Tuesday, April 08, 2008

albums from 2008 that I love: Atlas Sound

OK, here's the first in a series of posts that I've been meaning to start. It shouldn't be that hard because there really aren't many albums coming out that I like enough to even bother with, but so far Atlas Sound has been my favorite album of the year. I never thought I would like Bradford's solo album as much as I love last year's incredible LP/EP output from his main band Deerhunter. I usually don't like sad-sack music that much and I'm really not into all the new indie that comes out every week and takes the campus by storm (although I'm thinking about going to see Blitzen Trapper and Fleet Foxes tonight and they're both pretty damn indie and the latter is pretty sad-sounding).
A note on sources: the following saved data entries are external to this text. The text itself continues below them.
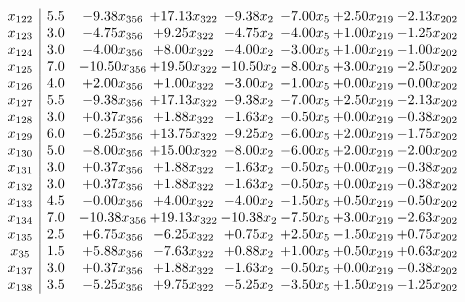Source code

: \documentclass[8pt]{article}
\begin{document}
\[\begin{array}{c| c c@{\hskip 2pt} c@{\hskip 2pt} c@{\hskip 2pt} c@{\hskip 2pt} c@{\hskip 2pt} c@{\hskip 2pt} }
 x_{122}   &  5.5 & -9.38 x_{356} & + 17.13 x_{322} & -9.38 x_{2} & -7.00 x_{5} & +  2.50 x_{219} & -2.13 x_{202}\\
 x_{123}   &  3.0 & -4.75 x_{356} & +  9.25 x_{322} & -4.75 x_{2} & -4.00 x_{5} & +  1.00 x_{219} & -1.25 x_{202}\\
 x_{124}   &  3.0 & -4.00 x_{356} & +  8.00 x_{322} & -4.00 x_{2} & -3.00 x_{5} & +  1.00 x_{219} & -1.00 x_{202}\\
 x_{125}   &  7.0 & -10.50 x_{356} & + 19.50 x_{322} & -10.50 x_{2} & -8.00 x_{5} & +  3.00 x_{219} & -2.50 x_{202}\\
 x_{126}   &  4.0 & +  2.00 x_{356} & +  1.00 x_{322} & -3.00 x_{2} & -1.00 x_{5} & +  0.00 x_{219} & -0.00 x_{202}\\
 x_{127}   &  5.5 & -9.38 x_{356} & + 17.13 x_{322} & -9.38 x_{2} & -7.00 x_{5} & +  2.50 x_{219} & -2.13 x_{202}\\
 x_{128}   &  3.0 & +  0.37 x_{356} & +  1.88 x_{322} & -1.63 x_{2} & -0.50 x_{5} & +  0.00 x_{219} & -0.38 x_{202}\\
 x_{129}   &  6.0 & -6.25 x_{356} & + 13.75 x_{322} & -9.25 x_{2} & -6.00 x_{5} & +  2.00 x_{219} & -1.75 x_{202}\\
 x_{130}   &  5.0 & -8.00 x_{356} & + 15.00 x_{322} & -8.00 x_{2} & -6.00 x_{5} & +  2.00 x_{219} & -2.00 x_{202}\\
 x_{131}   &  3.0 & +  0.37 x_{356} & +  1.88 x_{322} & -1.63 x_{2} & -0.50 x_{5} & +  0.00 x_{219} & -0.38 x_{202}\\
 x_{132}   &  3.0 & +  0.37 x_{356} & +  1.88 x_{322} & -1.63 x_{2} & -0.50 x_{5} & +  0.00 x_{219} & -0.38 x_{202}\\
 x_{133}   &  4.5 & -0.00 x_{356} & +  4.00 x_{322} & -4.00 x_{2} & -1.50 x_{5} & +  0.50 x_{219} & -0.50 x_{202}\\
 x_{134}   &  7.0 & -10.38 x_{356} & + 19.13 x_{322} & -10.38 x_{2} & -7.50 x_{5} & +  3.00 x_{219} & -2.63 x_{202}\\
 x_{135}   &  2.5 & +  6.75 x_{356} & -6.25 x_{322} & +  0.75 x_{2} & +  2.50 x_{5} & -1.50 x_{219} & +  0.75 x_{202}\\
 x_{35}   &  1.5 & +  5.88 x_{356} & -7.63 x_{322} & +  0.88 x_{2} & +  1.00 x_{5} & +  0.50 x_{219} & +  0.63 x_{202}\\
 x_{137}   &  3.0 & +  0.37 x_{356} & +  1.88 x_{322} & -1.63 x_{2} & -0.50 x_{5} & +  0.00 x_{219} & -0.38 x_{202}\\
 x_{138}   &  3.5 & -5.25 x_{356} & +  9.75 x_{322} & -5.25 x_{2} & -3.50 x_{5} & +  1.50 x_{219} & -1.25 x_{202}\\

\end{array}\]
\end{document}
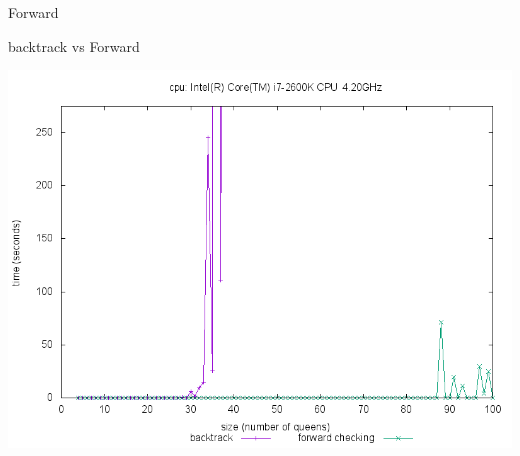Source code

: \documentclass[10pt,a4paper]{beamer}
\begin{document}
\begin{frame}
\begin{block}{Forward}
	\end{block}

	\begin{block}{backtrack vs Forward}

	\includegraphics[width=1\textwidth]{images/plot_bt_fw_i7.png}

	\end{block}



\end{frame}
\end{document}
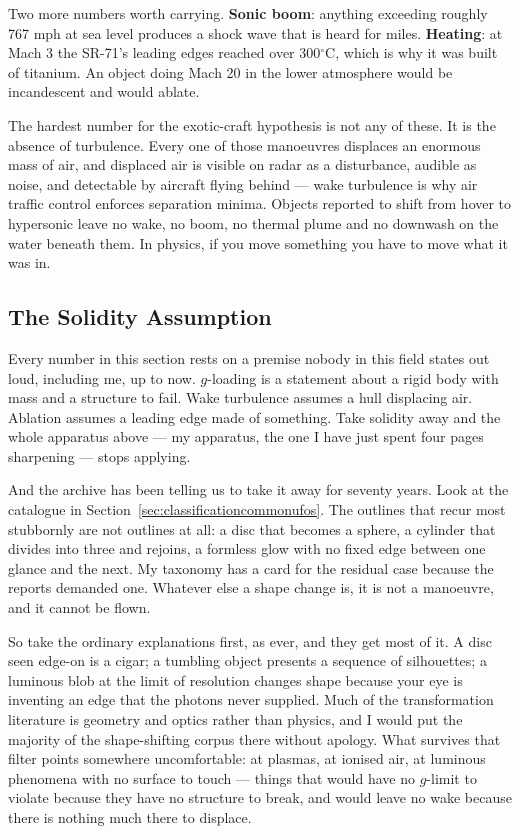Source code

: Two more numbers worth carrying. \textbf{Sonic boom}: anything exceeding roughly 767 mph at sea
level produces a shock wave that is heard for miles.  \textbf{Heating}: at Mach 3 the SR-71's
leading edges reached over 300$^\circ$C, which is why it was built of titanium. An object doing
Mach 20 in the lower atmosphere would be incandescent and would ablate.

\begin{funfact}
The hardest number for the exotic-craft hypothesis is not any of these. It is the absence of
turbulence. Every one of those manoeuvres displaces an enormous mass of air, and displaced air is
visible on radar as a disturbance, audible as noise, and detectable by aircraft flying behind ---
wake turbulence is why air traffic control enforces separation minima. Objects reported to shift
from hover to hypersonic leave no wake, no boom, no thermal plume and no downwash on the water
beneath them. In physics, if you move something you have to move what it was in.
\end{funfact}

\subsection{The Solidity Assumption}\label{sec:solidity}

Every number in this section rests on a premise nobody in this field states out loud, including
me, up to now.  $g$-loading is a statement about a
rigid body with mass and a structure to fail. Wake turbulence assumes a hull displacing air.
Ablation assumes a leading edge made of something. Take solidity away and the whole apparatus
above --- my apparatus, the one I have just spent four pages sharpening --- stops applying.

And the archive has been telling us to take it away for seventy years. Look at the catalogue in
Section~\ref{sec:classificationcommonufos}. The outlines that recur most stubbornly are not
outlines at all: a disc that becomes a sphere, a cylinder that divides into three and rejoins, a
formless glow with no fixed edge between one glance and the next. My taxonomy has a card for the
residual case because the reports demanded one. 
Whatever else a shape change is, it is not a manoeuvre, and it cannot be flown.

So take the ordinary explanations first, as ever, and they get most of it. A disc seen edge-on is
a cigar; a tumbling object presents a sequence of silhouettes; a luminous blob at the limit of
resolution changes shape because your eye is inventing an edge that the photons never supplied.
Much of the transformation literature is geometry and optics rather than physics, and I would put
the majority of the shape-shifting corpus there without apology. What survives that filter
points somewhere uncomfortable: at plasmas, at ionised air, at luminous phenomena with no surface
to touch --- things that would have no $g$-limit to violate because they have no structure to
break, and would leave no wake because there is nothing much there to displace.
But something about Bradford Cox has got me hooked on his music. He has a schtick, that's for sure: high-pitched, aching, overdubbed vocals over swelling, gauze-packed shoegaze drones. I always go for sound and style first and content/lyrics/whatever well after the fact, so maybe that's why I love the warm, fuzzy, electric pillow-ness of the music, because if I was paying attention to the lyrics more I would probably want to kill myself.

Bradford is known to have a thing for pills, and I know that the feeling of being on anti-depressants and/or anti-anxiety medication has influenced his sound a lot. Whether or not this has had some sort of druggie subconscious attraction for me is unimportant really, because even if I don't enjoy hearing a dude basically nail my own fucked up anxiety-ridden thoughts with every lyric, I KNOW I love to soak in the sonic equivalent of it. It's like if a violent, sociopathic necrophiliac sat around listening to Cannibal Corpse everyday for the lyrics, it probably wouldn't help him curb his problems. I prefer that I can't understand what he's saying sometimes because I'm afraid I'll go off the deep end if I paid attention too hard. It strikes a great balance between being about what I feel and sounding like how I feel, which is way more important to me. Sure, sometimes I feel like "Chokes me 'til I'm dead / There are places in my head / That I could never conquer"... But I'd rather just hear guitars and distant voices and gently tapped keyboards wash over me and try not to think about it while I focus on other stuff.

The sonic effect of the music is what grabs me. This album has served as a fuzzy counterpart to all the other stuff I've listened to this year, which has been all pounding bass, sharp drums and upfront vocals. Even though it's a complete emotional detachment, which is the theme of his writing and his sound, this is the only type of thing I can listen to for an emotional resonance without wanting to throw up. He never gets heavy-handed, always staying within the range of the repeating noises or echoing whispers that flow throughout the space of each song. Even when he says "I'm trying to make friends but I'm always on guard," you can barely tell it's there. If it weren't for the beautiful and comforting setting he creates for each song then the impact wouldn't be half as strong. Even the instrumentals, such as "Ready Set Glow," have as strong of a cathartic coziness as a song like "Quarantined," which, in addition to being one of my favorite songs on the album, has arguably the most apparent meaning of any of the songs here. I can't decide if I have found such a close resonance with his music because I often feel so much of what he sings about or if it is because the sounds he creates have filled some empty space in my listening with the warm, static-y goodness that it needed. Or could one not exist without the other?